California teacher challenges educators

Calif. teacher says aim is to end poverty

A high school teacher from Oakland, Calif., challenged Louisiana educators Friday to tackle racism, poverty and stress if they want to reach their students.

“The purpose of education is not to escape poverty,” Jeff Duncan-Adrade said. “The purpose of education is to end it.”

Duncan-Andrade was the keynote speaker for the Sixth annual meeting of the Louisiana Association of Public Charter Schools.

Charter schools are public schools run by non-governmental boards.

They are supposed to offer innovative alternatives to traditional public schools.

The state has about 110 charter schools serving roughly 50,000 students.

About 80 percent are in New Orleans, and those schools are a key part of the city’s bid to upgrade its long-troubled public school system after it was largely toppled by Hurricane Katrina.

Duncan-Andrade said students in low-income areas in east Oakland and elsewhere are often plagued by what amounts to a form of post traumatic stress disorder, sparked by a wide range of social ills, including violence.

“If the school ain’t better than society then society ain’t going to get better,” he said during his 90-minute address.

Duncan-Andrade is also an associate professor at San Francisco State University.

He has lectured worldwide on the elements of effective teaching in schools with lots of students from poor and working class families.

Duncan-Andrade said Oakland, which has less than a half-million residents, has experienced 1,121 homicides in nine years, which is four years less than a student’s typical cycle through the school system.
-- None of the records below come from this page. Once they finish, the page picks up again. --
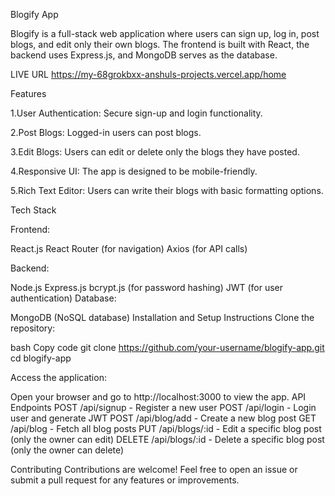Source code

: 
Blogify App

Blogify is a full-stack web application where users can sign up, log in, post blogs, and edit only their own blogs. The frontend is built with React, the backend uses Express.js, and MongoDB serves as the database.

LIVE URL
https://my-68grokbxx-anshuls-projects.vercel.app/home

Features

1.User Authentication: Secure sign-up and login functionality.


2.Post Blogs: Logged-in users can post blogs.


3.Edit Blogs: Users can edit or delete only the blogs they have posted.


4.Responsive UI: The app is designed to be mobile-friendly.


5.Rich Text Editor: Users can write their blogs with basic formatting options.




Tech Stack

Frontend:

React.js
React Router (for navigation)
Axios (for API calls)

Backend:

Node.js
Express.js
bcrypt.js (for password hashing)
JWT (for user authentication)
Database:

MongoDB (NoSQL database)
Installation and Setup Instructions
Clone the repository:

bash
Copy code
git clone https://github.com/your-username/blogify-app.git
cd blogify-app



Access the application:

Open your browser and go to http://localhost:3000 to view the app.
API Endpoints
POST /api/signup - Register a new user
POST /api/login - Login user and generate JWT
POST /api/blog/add - Create a new blog post
GET /api/blog - Fetch all blog posts
PUT /api/blogs/:id - Edit a specific blog post (only the owner can edit)
DELETE /api/blogs/:id - Delete a specific blog post (only the owner can delete)


Contributing
Contributions are welcome! Feel free to open an issue or submit a pull request for any features or improvements.





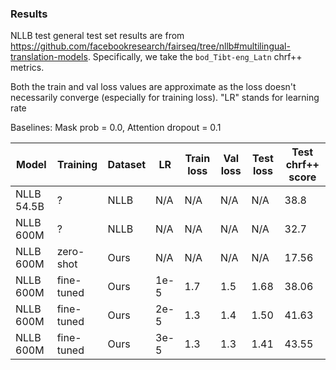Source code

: ### Results
NLLB test general test set results are from https://github.com/facebookresearch/fairseq/tree/nllb#multilingual-translation-models. Specifically, we take the `bod_Tibt-eng_Latn` chrf++ metrics.


Both the train and val loss values are approximate as the loss doesn't necessarily converge (especially for training loss). "LR" stands for learning rate


Baselines: Mask prob = 0.0, Attention dropout = 0.1

|Model|Training|Dataset|LR|Train loss|Val loss|Test loss|Test chrf++ score|
|----------|----------|----|----|---|---|----|-----|
|NLLB 54.5B|?         |NLLB|N/A |N/A|N/A|N/A |38.8 |
|NLLB 600M |?         |NLLB|N/A |N/A|N/A|N/A |32.7 |
|NLLB 600M |zero-shot |Ours|N/A |N/A|N/A|N/A |17.56|
|NLLB 600M |fine-tuned|Ours|1e-5|1.7|1.5|1.68|38.06|
|NLLB 600M |fine-tuned|Ours|2e-5|1.3|1.4|1.50|41.63|
|NLLB 600M |fine-tuned|Ours|3e-5|1.3|1.3|1.41|43.55|
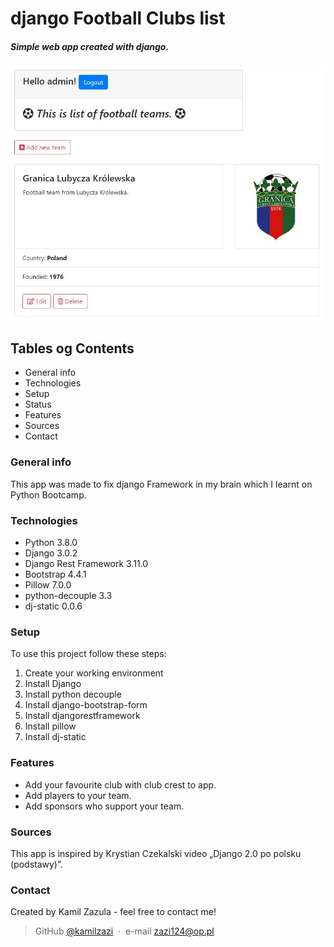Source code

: # django Football Clubs list

##### Simple web app created with django.
![Screenshoot from app](./images/screenshoot_web_app.JPG)

## Tables og Contents   
* General info
* Technologies
* Setup
* Status
* Features
* Sources
* Contact

### General info
This app was made to fix django Framework in my brain which I learnt on Python Bootcamp.

### Technologies
* Python 3.8.0
* Django 3.0.2
* Django Rest Framework 3.11.0
* Bootstrap 4.4.1
* Pillow 7.0.0
* python-decouple 3.3
* dj-static 0.0.6

### Setup
To use this project follow these steps:

1. Create your working environment
2. Install Django
3. Install python decouple
4. Install django-bootstrap-form
5. Install djangorestframework
6. Install pillow
7. Install dj-static

### Features
* Add your favourite club with club crest to app.
* Add  players to your team.
* Add sponsors who support your team.

### Sources
This app is inspired by Krystian Czekalski video „Django 2.0 po polsku (podstawy)”.

### Contact
Created by Kamil Zazula - feel free to contact me!
>
> GitHub [@kamilzazi](https://github.com/kamilzazi) &nbsp;&middot;&nbsp;
> e-mail [zazi124@op.pl]()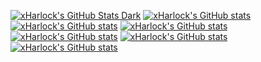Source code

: [![xHarlock's GitHub Stats Dark](https://github-readme-stats.vercel.app/api?username=xHarlock&show_icons=true&theme=dark)](https://github.com/anuraghazra/github-readme-stats)
[![xHarlock's GitHub stats](https://github-readme-stats.vercel.app/api?username=xHarlock&show_icons=true&theme=tokyonight)](https://github.com/anuraghazra/github-readme-stats)
[![xHarlock's GitHub stats](https://github-readme-stats.vercel.app/api?username=xHarlock&show_icons=true&theme=onedark)](https://github.com/anuraghazra/github-readme-stats)
[![xHarlock's GitHub stats](https://github-readme-stats.vercel.app/api?username=xHarlock&show_icons=true&theme=cobalt)](https://github.com/anuraghazra/github-readme-stats)
[![xHarlock's GitHub stats](https://github-readme-stats.vercel.app/api?username=xHarlock&show_icons=true&theme=synthwave)](https://github.com/anuraghazra/github-readme-stats)
[![xHarlock's GitHub stats](https://github-readme-stats.vercel.app/api?username=xHarlock&show_icons=true&theme=highcontrast)](https://github.com/anuraghazra/github-readme-stats)
[![xHarlock's GitHub stats](https://github-readme-stats.vercel.app/api?username=xHarlock&show_icons=true&theme=dracula)](https://github.com/anuraghazra/github-readme-stats)
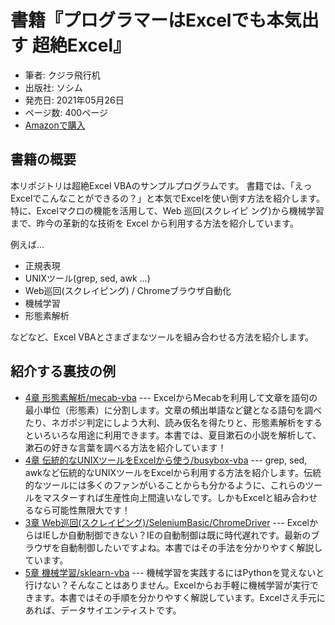 # 書籍『プログラマーはExcelでも本気出す 超絶Excel』

- 筆者: クジラ飛行机
- 出版社: ソシム
- 発売日: 2021年05月26日
- ページ数: 400ページ
- [Amazonで購入](https://amzn.to/3dR8bMm)

## 書籍の概要

本リポジトリは超絶Excel VBAのサンプルプログラムです。
書籍では、「えっ Excelでこんなことができるの？」と本気でExcelを使い倒す方法を紹介します。
特に、Excelマクロの機能を活用して、Web 巡回(スクレイピ ング)から機械学習まで、昨今の革新的な技術を Excel から利用する方法を紹介しています。

例えば...

 - 正規表現
 - UNIXツール(grep, sed, awk ...)
 - Web巡回(スクレイピング) / Chromeブラウザ自動化
 - 機械学習
 - 形態素解析
 
などなど、Excel VBAとさまざまなツールを組み合わせる方法を紹介します。

## 紹介する裏技の例

 - [4章 形態素解析/mecab-vba](https://github.com/kujirahand/mecab-vba) --- ExcelからMecabを利用して文章を語句の最小単位（形態素）に分割します。文章の頻出単語など鍵となる語句を調べたり、ネガポジ判定にしよう大利、読み仮名を得たりと、形態素解析をするといろいろな用途に利用できます。本書では、夏目漱石の小説を解析して、漱石の好きな言葉を調べる方法を紹介しています！
 - [4章 伝統的なUNIXツールをExcelから使う/busybox-vba](https://github.com/kujirahand/busybox-vba) --- grep, sed, awkなど伝統的なUNIXツールをExcelから利用する方法を紹介します。伝統的なツールには多くのファンがいることからも分かるように、これらのツールをマスターすれば生産性向上間違いなしです。しかもExcelと組み合わせるなら可能性無限大です！
 - [3章 Web巡回(スクレイピング)/SeleniumBasic/ChromeDriver](https://florentbr.github.io/SeleniumBasic/) --- ExcelからはIEしか自動制御できない？IEの自動制御は既に時代遅れです。最新のブラウザを自動制御したいですよね。本書ではその手法を分かりやすく解説しています。
 - [5章 機械学習/sklearn-vba](https://github.com/kujirahand/sklearn-vba) --- 機械学習を実践するにはPythonを覚えないと行けない？そんなことはありません。Excelからお手軽に機械学習が実行できます。本書ではその手順を分かりやすく解説しています。Excelさえ手元にあれば、データサイエンティストです。
 


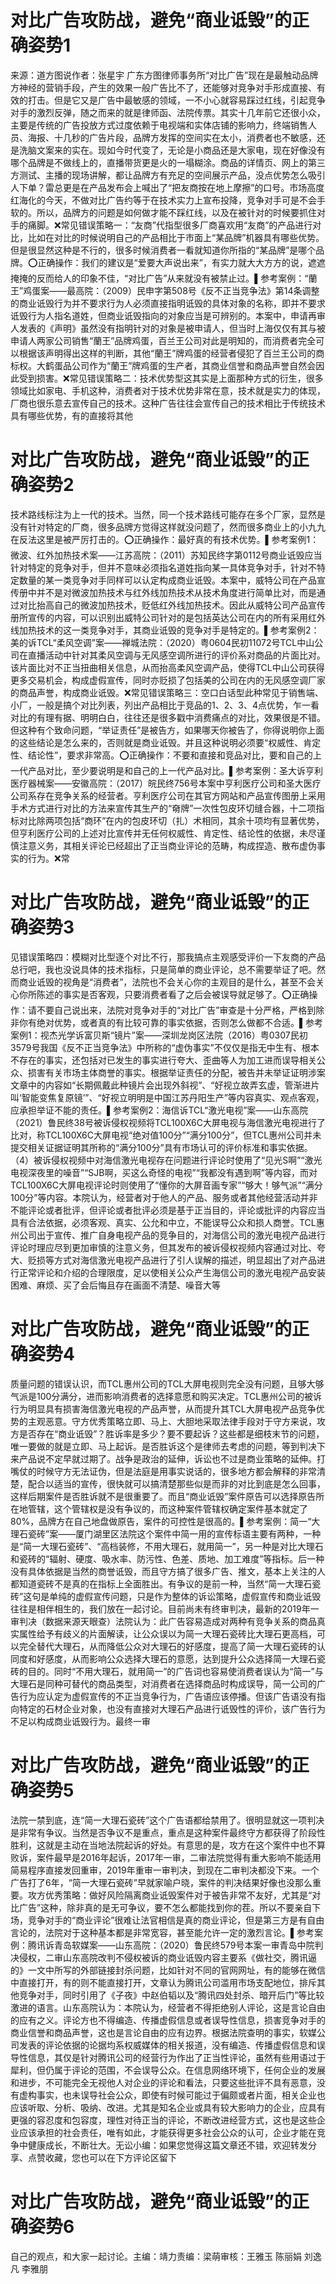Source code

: # 对比广告攻防战，避免“商业诋毁”的正确姿势1

来源：道方图说作者：张星宇 广东方图律师事务所“对比广告”现在是最触动品牌方神经的营销手段，产生的效果一般广告比不了，还能够对竞争对手形成直接、有效的打击。但是它又是广告中最敏感的领域，一不小心就容易踩过红线，引起竞争对手的激烈反弹，随之而来的就是律师函、法院传票。其实十几年前它还很小众，主要是传统的广告投放方式过度依赖于电视端和实体店铺的影响力，终端销售人员、海报、十几秒的广告片段，品牌方发挥的空间实在太小，消费者也不敏感，还是洗脑文案来的实在。现如今时代变了，无论是小商品还是大家电，现在好像没有哪个品牌是不做线上的，直播带货更是火的一塌糊涂。商品的详情页、网上的第三方测试、主播的现场讲解，都让品牌方有充足的空间展示产品，没点优势怎么吸引人下单？雷总更是在产品发布会上喊出了“把友商按在地上摩擦”的口号。市场高度红海化的今天，不做对比广告约等于在技术实力上宣布投降，竞争对手可是不会手软的。所以，品牌方的问题是如何做才能不踩红线，以及在被针对的时候要抓住对手的痛脚。❌常见错误策略一：“友商”代指型很多厂商喜欢用“友商”的产品进行对比，比如在对比的时候说明自己的产品相比于市面上“某品牌”机器具有哪些优势。但是很显然这种是不行的，很多时候消费者一看就知道你所指的“某品牌”是哪个品牌。⭕正确操作：我们的建议是“爱要大声说出来”，有实力就大大方方的说，遮遮掩掩的反而给人的印象不佳，“对比广告”从来就没有被禁止过。▌参考案例：“蘭王”鸡蛋案——最高院：（2009）民申字第508号《反不正当竞争法》第14条调整的商业诋毁行为并不要求行为人必须直接指明诋毁的具体对象的名称，即并不要求诋毁行为人指名道姓，但商业诋毁指向的对象应当是可辨别的。本案中，申请再审人发表的《声明》虽然没有指明针对的对象是被申请人，但当时上海仅仅有其与被申请人两家公司销售“蘭王”品牌鸡蛋，百兰王公司对此是明知的，而消费者完全可以根据该声明得出这样的判断，其他“蘭王”牌鸡蛋的经营者侵犯了百兰王公司的商标权。大鹤蛋品公司作为“蘭王”牌鸡蛋的生产者，其商业信誉和商品声誉自然会因此受到损害。❌常见错误策略二：技术优势型这其实是上面那种方式的衍生，很多领域比如家电、手机这种，消费者对于技术优势非常在意，技术就是实力的体现，厂商也很乐意去宣传自己的技术。这种广告往往会宣传自己的技术相比于传统技术具有哪些优势，有的直接将其他

# 对比广告攻防战，避免“商业诋毁”的正确姿势2

技术路线标注为上一代的技术。当然，同一个技术路线可能存在多个厂家，显然是没有针对特定的厂商，很多品牌方觉得这样就没问题了，然而很多商业上的小九九在反法这里是被严厉打击的。⭕正确操作：最好真的有技术优势。▌参考案例1：微波、红外加热技术案——江苏高院：（2011）苏知民终字第0112号商业诋毁应当针对特定的竞争对手，但并不意味必须指名道姓指向某一具体竞争对手，针对不特定数量的某一类竞争对手同样可以认定构成商业诋毁。本案中，威特公司在产品宣传册中并不是对微波加热技术与红外线加热技术从技术角度进行简单比对，而是通过对比抬高自己的微波加热技术，贬低红外线加热技术。因此从威特公司产品宣传册所宣传的内容，可以识别出威特公司针对的是包括英达公司在内的所有采用红外线加热技术的这一类竞争对手，其商业诋毁的竞争对手是特定的。▌参考案例2：美的诉TCL“柔风空调”案——禅城法院：（2020）粤0604民初11072号TCL中山公司在直播活动中针对其柔风空调与无风感空调所进行的评价系对商品的片面比对。该片面比对不正当扭曲相关信息，从而抬高柔风空调产品，使得TCL中山公司获得更多交易机会，构成虚假宣传，同时亦贬损了包括美的公司在内的无风感空调厂家的商品声誉，构成商业诋毁。❌常见错误策略三：空口白话型此种常见于销售端、小厂，一般是搞个对比列表，列出产品相比于竞品的1、2、3、4点优势，乍一看对比的有理有据、明明白白，往往还是很多戳中消费痛点的对比，效果很是不错。但这种有个致命问题，“举证责任”是被告方，如果哪天你被告了，你得说明你上面的这些结论是怎么来的，否则就是商业诋毁。并且这种说明必须要“权威性、肯定性、结论性”，要求非常高。⭕正确操作：不要和直接和竞品对比，要和自己的上一代产品对比，至少要说明是和自己的上一代产品对比。▌参考案例：圣大诉亨利医疗器械案——安徽高院：（2017）皖民终756号本案中亨利医疗公司和圣大医疗公司系存在竞争关系的经营者。亨利医疗公司在其官方网站和产品宣传图册上采用手术方式进行对比的方法来宣传其生产的“奛牌”一次性包皮环切缝合器，十二项指标对比除两项包括“商环”在内的包皮环切（扎）术相同，其余十项均有显著优势，但亨利医疗公司的上述对比宣传并无任何权威性、肯定性、结论性的依据，未尽谨慎注意义务，其相关评论已经超出了正当商业评论的范畴，构成捏造、散布虚伪事实的行为。❌常

# 对比广告攻防战，避免“商业诋毁”的正确姿势3

见错误策略四：模糊对比型逐个对比不行，那我搞点主观感受评价一下友商的产品总行吧，我也没说具体的技术指标，只是简单的商业评论，总不需要举证了吧。然而商业诋毁的视角是“消费者”，法院也不会关心你的主观目的是什么，甚至不会关心你所陈述的事实是否客观，只要消费者看了之后会被误导就足够了。⭕正确操作：请不要自己说出来，法院对竞争对手的“对比广告”审查是十分严格，严格到除非你有绝对优势，或者真的有比较可靠的事实依据，否则怎么做都不合适。▌参考案例1：视杰光学诉富贝斯“镜片”案——深圳龙岗区法院（2016）粤0307民初3579号我国《反不正当竞争法》中所称的“虚伪事实”不仅仅是指无中生有、根本不存在的事实，还包括对已发生的事实进行夸大、歪曲等人为加工进而误导相关公众、损害有关市场主体商誉的事实。根据举证责任的分配，被告并未举证证明涉案文章中的内容如“长期佩戴此种镜片会出现外斜视”、“好视立故弄玄虚，管渐进片叫‘智能变焦复原镜’”、“好视立明明是中国江苏丹阳生产”等内容真实、观点客观，应承担举证不能的责任。▌参考案例2：海信诉TCL“激光电视”案——山东高院（2021）鲁民终38号被诉侵权视频将TCL100X6C大屏电视与海信激光电视进行了比对，称TCL100X6C大屏电视“绝对值100分”“满分100分”，但TCL惠州公司并未提交相关证据证明其所称的“满分100分”具有市场认可的评价标准和事实依据。（4）被诉侵权视频中对海信激光电视存在问题进行评论时使用了“见光S啊”“激光电视深夜里的噪音”“SJB啊，买这么奇怪的电视”“我都没有遇到啊”等内容，而对TCL100X6C大屏电视评论时则使用了“懂你的大屏音画专家”“够大！够气派”“满分100分”等内容。本院认为，经营者对于他人的产品、服务或者其他经营活动并非不能评论或者批评，但评论或者批评必须是基于正当目的，评论或批评的内容应当具有合法依据，必须客观、真实、公允和中立，不能误导公众和损人商誉。TCL惠州公司出于宣传、推广自身电视产品的竞争目的，对海信公司的激光电视产品进行评论时理应尽到更加审慎的注意义务，但其发布的被诉侵权视频内容通过对比、夸大、贬损等方式对海信激光电视产品进行了引人误解的描述，明显超出了对产品进行正常评论和介绍的合理限度，足以使相关公众产生海信公司的激光电视产品安装困难、麻烦、买了会后悔且存在画面不清楚、噪音大等

# 对比广告攻防战，避免“商业诋毁”的正确姿势4

质量问题的错误认识，而TCL惠州公司的TCL大屏电视则完全没有问题，且够大够气派是100分满分，进而影响消费者的选择意愿和购买决定。TCL惠州公司的被诉行为明显具有损害海信激光电视的产品声誉，从而提升其TCL大屏电视产品竞争优势的主观恶意。守方优秀策略立即、马上、大胆地采取法律手段对于守方来说，攻方是否存在“商业诋毁”？胜诉率是多少？要不要起诉？这些都是细枝末节的问题，唯一要做的就是立即、马上起诉。是否胜诉这个是律师去考虑的问题，等到判决下来产品说不定早就过期了。战争是政治的延伸，诉讼也不过是商业策略的延伸。打嘴仗的时候守方无法证伪，但是法庭是用事实说话的，很多地方都会解释的非常清楚，配合以适当的宣传，很快就可以搞清楚那些似是而非的对比到底是怎么回事，这样后期案件是否胜诉就不是很重要了。而且“商业诋毁”案件原告可以选择原告所在地管辖，这个管辖权是没有争议的，而这种案件管辖权确定案件基本就定了80%，品牌方在自己地盘做原告，案件的可控性是很高的。▌参考案例：简一“大理石瓷砖”案——厦门湖里区法院这个案件中简一用的宣传标语主要有两种，一种是“简一大理石瓷砖”、“高档装修，不用大理石，就用简一”，另一种是对比大理石和瓷砖的“辐射、硬度、吸水率、防污性、色差、质地、加工难度”等指标。后一种没有具体依据是当然的商誉诋毁，而且守方搞了很多广告、推文，基本上关注的人都知道瓷砖不是真的在指标上全面胜出。有争议的是前一种，当然“简一大理石瓷砖”这句是单纯的虚假宣传问题，只是作为整体的诉讼策略，虚假宣传和商业诋毁往往是相伴相生的，我们放在一起讨论。目前尚未有终审判决，最新的2019年一审判决（数据来源天眼查）法院认为：此广告容易造成对两种有竞争关系的商品真实属性给予有歧义的片面解读，让公众误以为简一大理石瓷砖比大理石更高档，可以完全替代大理石，从而降低公众对大理石的好感度，提高了简一大理石瓷砖的认同度和好感度，从而影响公众选择大理石的意愿，达到提升公众选择简一大理石瓷砖的目的。同时“不用大理石，就用简一”的广告词也容易使消费者误认为“简一”与大理石是同种可替代的商品类型，对消费者在选择商品时构成误导，简一公司的广告行为应认定为虚假宣传的不正当竞争行为，广告语应该停播。但该广告语没有指向特定的石材企业对象，也没有直接对大理石产品进行诋毁性的评价，该广告行为不足以构成商业诋毁行为。最终一审

# 对比广告攻防战，避免“商业诋毁”的正确姿势5

法院一禁到底，连“简一大理石瓷砖”这个广告语都给禁用了。很明显就这一项判决是非常有争议。当然是否争议不是重点，重点是这种案件最终守方都获得了阶段性胜利，这就是主动在当地法院起诉的好处。有意思的是，攻方在这个案件中也不算败诉，案件最早是2016年起诉，2017年一审，二审法院觉得有重大影响不能适用简易程序直接发回重审，2019年重审一审判决，到现在二审判决都没下来。一个广告打了6年，“简一大理石瓷砖”早就家喻户晓，案件的判决结果好像也没那么重要。攻方优秀策略：做好风险隔离商业诋毁案件对于被告非常不友好，尤其是“对比广告”这种，除非真的是无可争议，要不怎么都能找到你的茬。所以不要亲自下场，竞争对手的“商业评论”很难让法官相信是真的商业评论，但是第三方是有自由言论的，法院对于这种基本都是非常宽容，甚至能允许一定的激烈言论。▌参考案例：腾讯诉青岛软媒案——山东高院：（2020）鲁民终579号本案一审青岛中院判决侵权，二审山东高院改判不侵权被诉的商业诋毁内容主要系《做社交，腾讯逼的》一文中所写的外部链接封杀问题，比如针对不同的官网网址，有的能够在微信中直接打开，有的则不能直接打开，文章认为腾讯公司滥用市场支配地位，排斥其他竞争对手，同时引用了《子夜》中赵伯韬以及“腾讯四处封杀、暗开后门”等比较激进的语言。山东高院认为：本院认为，经营者不得拒绝别人评论，这是言论自由的应有之义。评论方也不得编造、传播虚假信息或者误导性信息，损害竞争对手的商业信誉和商品声誉，这也是言论自由的应有边界。根据法院查明的事实，软媒公司发表的评论依据的论据均系权威媒体的相关报道，没有编造、传播虚假信息和误导性信息，其仅是针对腾讯公司的经营行为作出了正当性评论，虽然有些用语过于犀利，但仍属于评论的范围，不会误导公众。在信息网络环境下，任何企业的发展和进步，不可能完全无视他人对企业的评论和看法，只要这些批评不具有恶意，没有虚构事实，也未误导社会公众，即使有时候可能过于偏颇或者片面，相关企业也应该听取、分析、吸纳、改进。尤其是知名企业或具有较大影响力的企业，应具有更强的容忍度和包容度，理性对待正当的评论，不断改进经营方式，这也是这些企业应该承担的社会责任，唯有如此，才能获得更多社会公众的认可，企业才能在竞争中健康成长，不断壮大。无讼小编：如果您觉得这篇文章还不错，欢迎转发分享、点赞收藏，您也可以在下方评论区留下

# 对比广告攻防战，避免“商业诋毁”的正确姿势6

自己的观点，和大家一起讨论。主编：靖力责编：梁萌审核：王雅玉 陈丽娟 刘逸凡 李雅朋

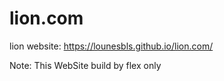 # lion.com
lion website:
https://lounesbls.github.io/lion.com/

Note: This WebSite build by flex only
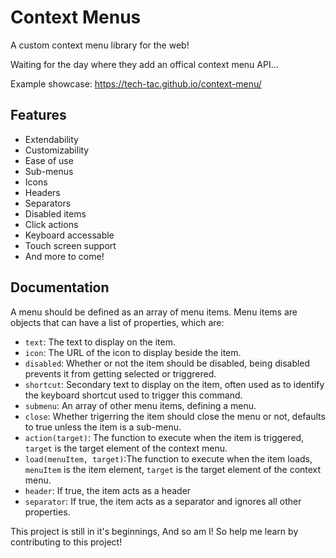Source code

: # Context Menus

A custom context menu library for the web!

Waiting for the day where they add an offical context menu API...

Example showcase: <https://tech-tac.github.io/context-menu/>

## Features

- Extendability
- Customizability
- Ease of use
- Sub-menus
- Icons
- Headers
- Separators
- Disabled items
- Click actions
- Keyboard accessable
- Touch screen support
- And more to come!

## Documentation

A menu should be defined as an array of menu items.
Menu items are objects that can have a list of properties, which are:

- `text`: The text to display on the item.
- `icon`: The URL of the icon to display beside the item.
- `disabled`: Whether or not the item should be disabled, being disabled prevents it from getting selected or triggrered.
- `shortcut`: Secondary text to display on the item, often used as to identify the keyboard shortcut used to trigger this command.
- `submenu`: An array of other menu items, defining a menu.
- `close`: Whether trigerring the item should close the menu or not, defaults to true unless the item is a sub-menu.
- `action(target)`: The function to execute when the item is triggered, `target` is the target element of the context menu.
- `load(menuItem, target)`:The function to execute when the item loads, `menuItem` is the item element, `target` is the target element of the context menu.
- `header`: If true, the item acts as a header
- `separator`: If true, the item acts as a separator and ignores all other properties.

This project is still in it's beginnings, And so am I! So help me learn by contributing to this project!
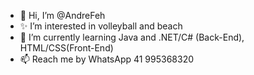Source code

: - 👋 Hi, I’m @AndreFeh
- ✨ I’m interested in volleyball and beach
- 🌱 I’m currently learning Java and .NET/C# (Back-End), HTML/CSS(Front-End)
- 📫 Reach me by WhatsApp 41 995368320
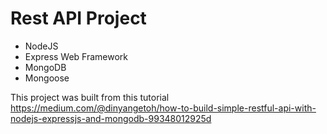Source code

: # Rest API Project
- NodeJS
- Express Web Framework
- MongoDB
- Mongoose

This project was built from this tutorial
https://medium.com/@dinyangetoh/how-to-build-simple-restful-api-with-nodejs-expressjs-and-mongodb-99348012925d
He said one of his 16-year-old students was a recent murder victim but it was supposed to be business as usual at school the day after his funeral.

Yet counselors remained at Columbine High School 10 years after the 1999 shootings.

He said research shows that years of “body blow after body blow after body blow” from a wide range of social ills leads to a variety of physical ailments.

“As educators we are contributing to those toxic stressors if we are not deflecting them,” Duncan-Andrade said.

He said that, at times, educators have to meet students on their terms.

Duncan-Andrade said he could leave a crisp $100 bill in a Shakespeare book at his school “and it is pretty safe.”

But the words of slain rapper Tupac Shakur draw students 17 years after his death, he said, and Shakur was the first topic raised when he addressed high school students in New Zealand.

While teacher unions and charter school officials are often at odds Michael Walker-Jones, executive director of the Louisiana Association of Educators, was seated in the second row for the speech.

Walker-Jones said Duncan-Andrade correctly emphasized the role that poverty plays in school problems.

Caroline Roemer Shirley, president of the association, told the group while charter schools have made huge gains in recent years, and have been praised for math and reading improvements, challenges remain.

“Not all charter schools are excelling,” she said. “Not all traditional public schools are excelling.”

The day-long gathering included workshops on problems faced by charter boards, the growth of unionized charter schools and how to improve parental involvement.